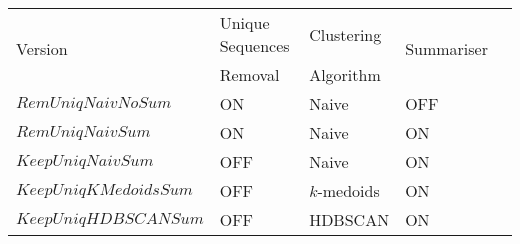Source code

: \begin{tabular}{lllll}
\toprule
\multirow{2}{*}[3pt]{Version} & Unique Sequences & Clustering & \multirow{2}{*}[3pt]{Summariser} \\[-5pt]
& Removal & Algorithm & \\
\midrule
$RemUniqNaivNoSum$ & ON & Naive & OFF \\
$RemUniqNaivSum$ & ON & Naive & ON \\
$KeepUniqNaivSum$ & OFF & Naive & ON \\
$KeepUniqKMedoidsSum$ & OFF & $k$-medoids & ON \\
$KeepUniqHDBSCANSum$ & OFF & HDBSCAN & ON \\
\bottomrule
\end{tabular}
━━━━━━━━
About this exercise
Restate each line above exactly, keeping pictures out.

Task answer
Source code

: \begin{tabular}{lllll}
\toprule
\multirow{2}{*}[3pt]{Version} & Unique Sequences & Clustering & \multirow{2}{*}[3pt]{Summariser} \\[-5pt]
& Removal & Algorithm & \\
\midrule
$RemUniqNaivNoSum$ & ON & Naive & OFF \\
$RemUniqNaivSum$ & ON & Naive & ON \\
$KeepUniqNaivSum$ & OFF & Naive & ON \\
$KeepUniqKMedoidsSum$ & OFF & $k$-medoids & ON \\
$KeepUniqHDBSCANSum$ & OFF & HDBSCAN & ON \\
\bottomrule
\end{tabular}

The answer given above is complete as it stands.